### Records from a data source
******************************
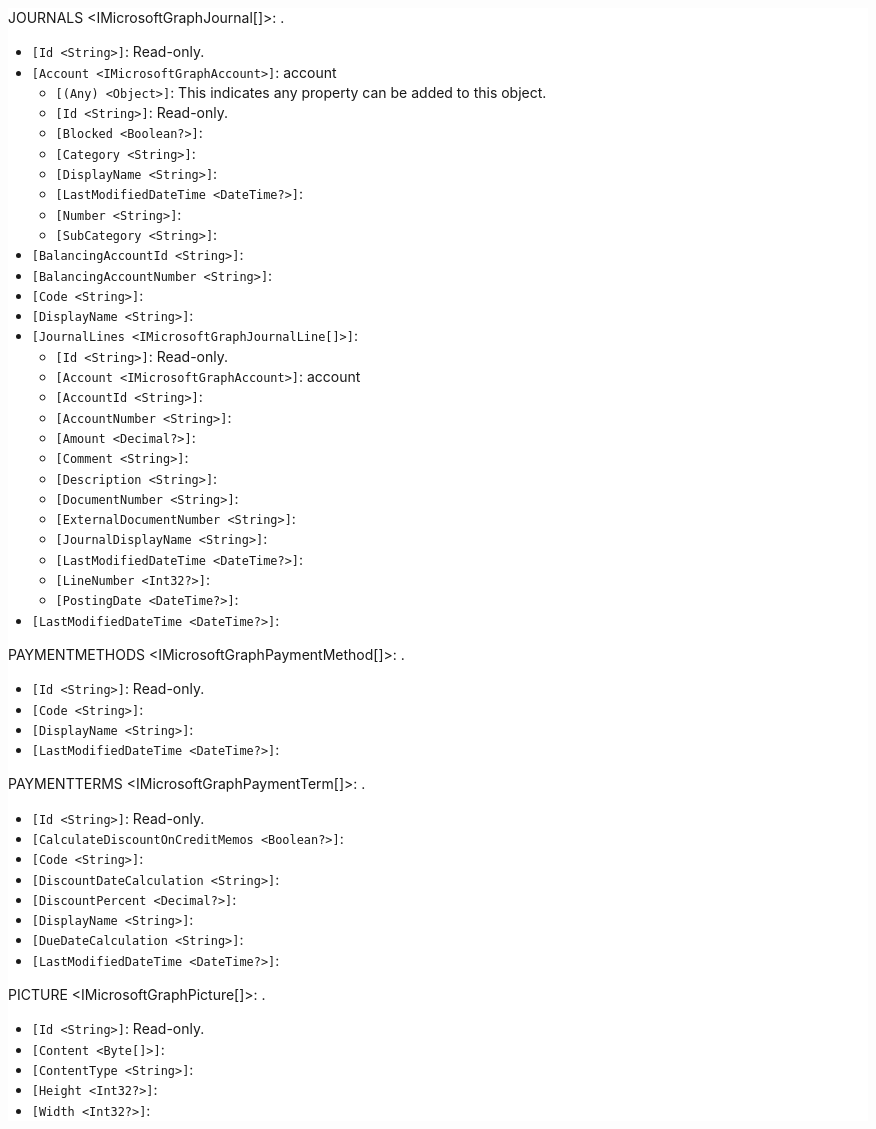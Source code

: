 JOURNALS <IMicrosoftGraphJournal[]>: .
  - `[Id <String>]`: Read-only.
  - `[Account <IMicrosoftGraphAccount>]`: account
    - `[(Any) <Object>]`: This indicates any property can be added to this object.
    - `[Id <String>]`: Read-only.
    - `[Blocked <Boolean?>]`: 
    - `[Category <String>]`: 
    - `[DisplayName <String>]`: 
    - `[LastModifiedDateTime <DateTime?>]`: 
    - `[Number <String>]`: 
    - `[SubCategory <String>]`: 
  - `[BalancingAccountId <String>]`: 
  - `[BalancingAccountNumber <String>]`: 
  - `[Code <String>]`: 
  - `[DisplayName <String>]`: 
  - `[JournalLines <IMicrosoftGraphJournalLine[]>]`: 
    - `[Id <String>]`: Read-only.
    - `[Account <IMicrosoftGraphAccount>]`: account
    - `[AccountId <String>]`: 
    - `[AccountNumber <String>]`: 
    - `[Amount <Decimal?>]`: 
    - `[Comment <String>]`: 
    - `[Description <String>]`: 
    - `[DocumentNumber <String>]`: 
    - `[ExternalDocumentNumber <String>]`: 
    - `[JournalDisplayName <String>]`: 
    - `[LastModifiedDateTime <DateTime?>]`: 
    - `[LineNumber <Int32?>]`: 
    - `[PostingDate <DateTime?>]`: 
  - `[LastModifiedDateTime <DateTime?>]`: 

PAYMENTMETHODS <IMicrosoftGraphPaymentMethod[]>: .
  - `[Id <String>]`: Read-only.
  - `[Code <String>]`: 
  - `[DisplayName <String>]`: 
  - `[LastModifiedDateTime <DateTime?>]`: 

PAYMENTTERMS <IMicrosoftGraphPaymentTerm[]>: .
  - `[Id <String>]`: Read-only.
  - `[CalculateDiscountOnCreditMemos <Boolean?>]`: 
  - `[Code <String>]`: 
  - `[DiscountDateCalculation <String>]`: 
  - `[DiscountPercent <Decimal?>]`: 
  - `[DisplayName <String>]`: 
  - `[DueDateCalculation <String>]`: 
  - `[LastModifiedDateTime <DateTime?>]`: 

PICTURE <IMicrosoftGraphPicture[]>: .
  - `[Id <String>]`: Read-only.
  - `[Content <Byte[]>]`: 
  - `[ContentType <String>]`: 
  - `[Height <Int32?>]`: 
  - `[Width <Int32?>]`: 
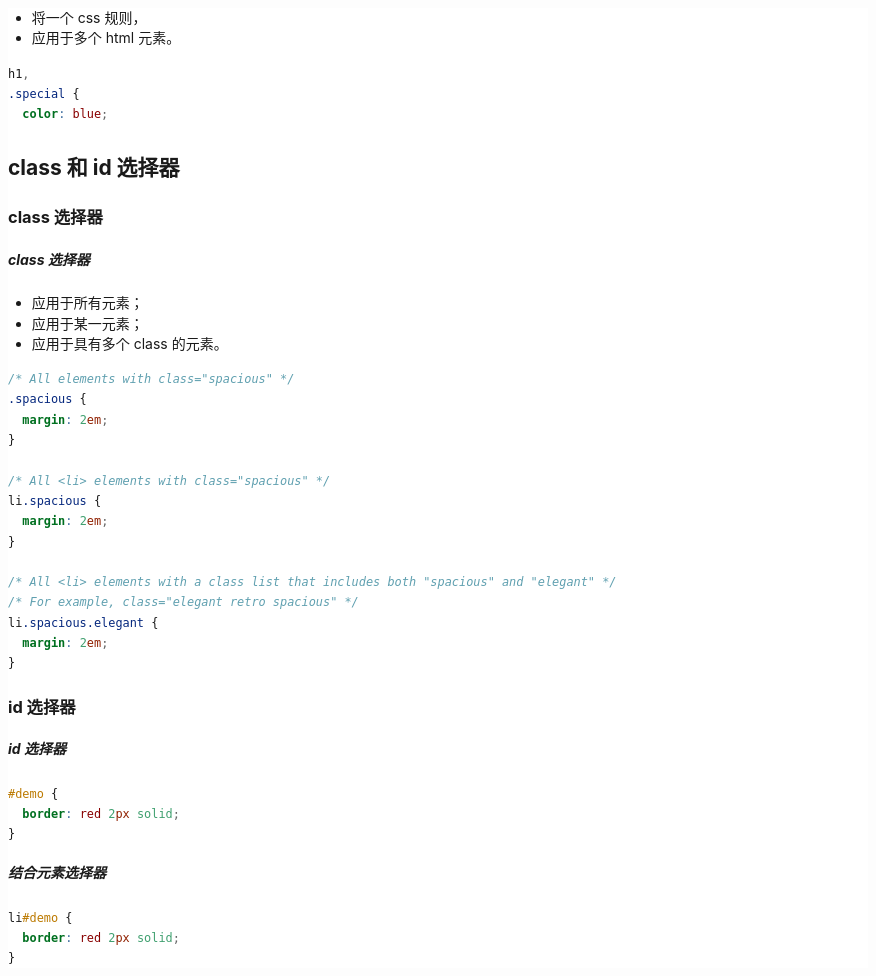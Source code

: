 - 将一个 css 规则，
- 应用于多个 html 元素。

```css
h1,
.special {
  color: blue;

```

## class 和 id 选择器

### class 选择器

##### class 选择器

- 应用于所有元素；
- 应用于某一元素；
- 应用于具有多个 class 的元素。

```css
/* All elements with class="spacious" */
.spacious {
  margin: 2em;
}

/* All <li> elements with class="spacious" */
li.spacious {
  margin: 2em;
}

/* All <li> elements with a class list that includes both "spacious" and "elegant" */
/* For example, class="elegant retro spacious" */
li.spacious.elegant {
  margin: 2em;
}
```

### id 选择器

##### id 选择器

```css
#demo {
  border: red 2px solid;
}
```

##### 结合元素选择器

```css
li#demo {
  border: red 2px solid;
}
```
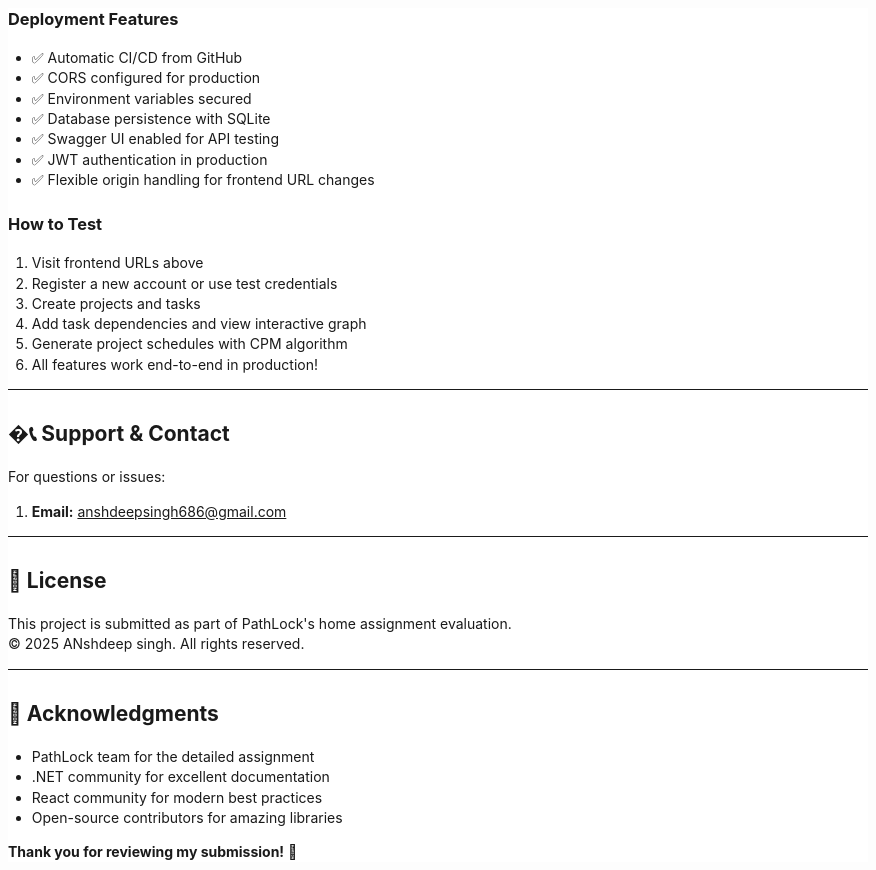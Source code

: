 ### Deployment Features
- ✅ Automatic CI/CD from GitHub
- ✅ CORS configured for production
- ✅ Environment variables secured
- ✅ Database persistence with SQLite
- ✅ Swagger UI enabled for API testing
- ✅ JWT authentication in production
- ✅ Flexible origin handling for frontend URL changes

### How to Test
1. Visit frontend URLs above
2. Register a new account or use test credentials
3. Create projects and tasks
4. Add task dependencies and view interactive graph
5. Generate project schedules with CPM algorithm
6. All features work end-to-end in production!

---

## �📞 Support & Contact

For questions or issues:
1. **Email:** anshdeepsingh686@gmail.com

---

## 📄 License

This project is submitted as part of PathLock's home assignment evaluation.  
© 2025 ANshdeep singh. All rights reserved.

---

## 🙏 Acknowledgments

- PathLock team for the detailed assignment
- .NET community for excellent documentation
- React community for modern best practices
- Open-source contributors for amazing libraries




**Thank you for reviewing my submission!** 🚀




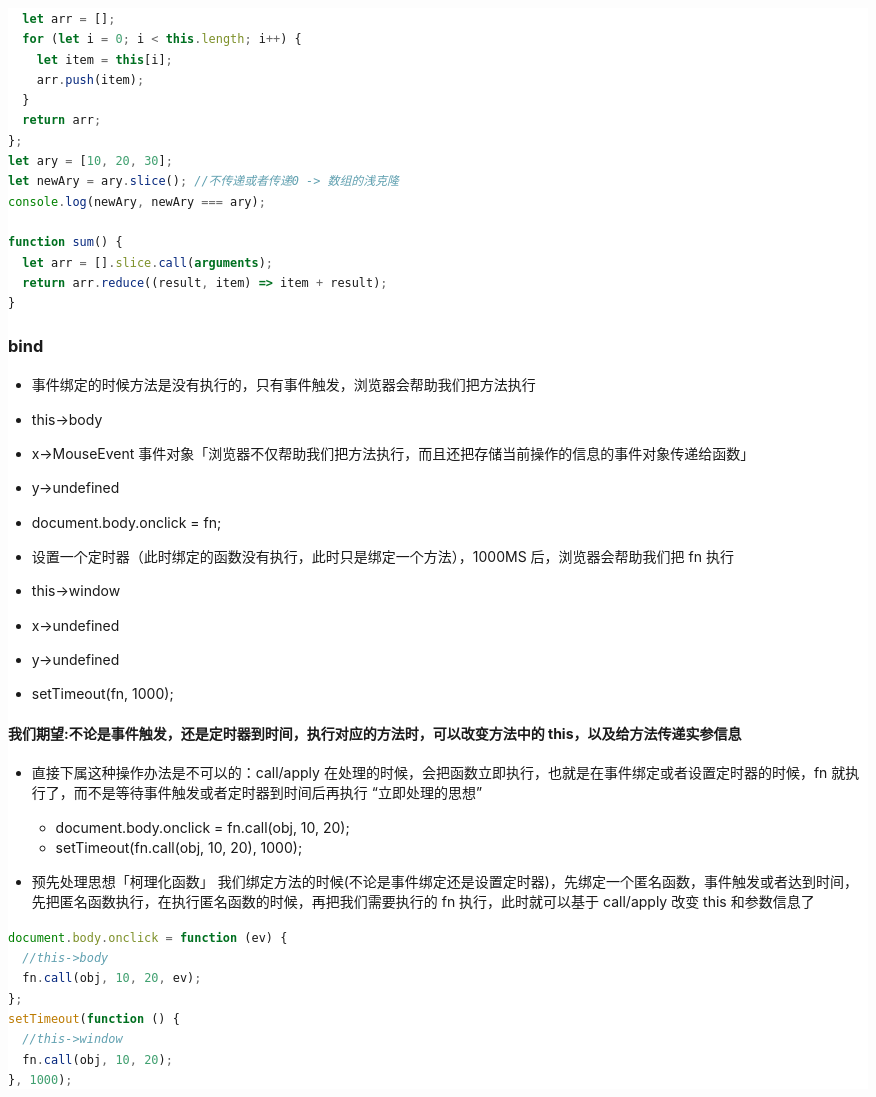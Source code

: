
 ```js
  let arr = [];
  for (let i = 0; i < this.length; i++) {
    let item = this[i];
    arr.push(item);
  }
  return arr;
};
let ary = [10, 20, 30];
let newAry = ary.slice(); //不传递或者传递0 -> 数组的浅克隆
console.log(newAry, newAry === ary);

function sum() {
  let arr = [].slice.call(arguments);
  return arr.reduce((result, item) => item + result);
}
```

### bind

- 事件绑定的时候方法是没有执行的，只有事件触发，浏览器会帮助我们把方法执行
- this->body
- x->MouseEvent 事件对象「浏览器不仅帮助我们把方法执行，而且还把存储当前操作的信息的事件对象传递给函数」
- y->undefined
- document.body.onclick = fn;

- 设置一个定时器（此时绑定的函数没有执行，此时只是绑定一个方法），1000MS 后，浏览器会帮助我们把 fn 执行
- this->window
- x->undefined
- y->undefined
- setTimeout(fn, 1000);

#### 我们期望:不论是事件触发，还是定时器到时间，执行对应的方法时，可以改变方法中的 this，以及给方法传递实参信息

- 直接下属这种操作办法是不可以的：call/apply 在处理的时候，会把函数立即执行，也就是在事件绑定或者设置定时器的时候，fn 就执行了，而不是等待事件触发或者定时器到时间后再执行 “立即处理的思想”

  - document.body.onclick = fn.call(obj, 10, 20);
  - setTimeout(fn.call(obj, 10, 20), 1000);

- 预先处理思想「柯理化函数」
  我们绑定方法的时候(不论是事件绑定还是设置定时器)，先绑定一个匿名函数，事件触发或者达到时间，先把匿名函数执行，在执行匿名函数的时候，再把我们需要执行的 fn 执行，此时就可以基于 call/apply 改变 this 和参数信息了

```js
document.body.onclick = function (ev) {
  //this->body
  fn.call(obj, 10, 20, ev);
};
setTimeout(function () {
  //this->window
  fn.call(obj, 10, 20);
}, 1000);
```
******************************
### YOUR GOAL
When the records above are checked line by line, how many lines contain the word "production"? Please give only that number.

### ANSWER TO THIS PROBLEM
3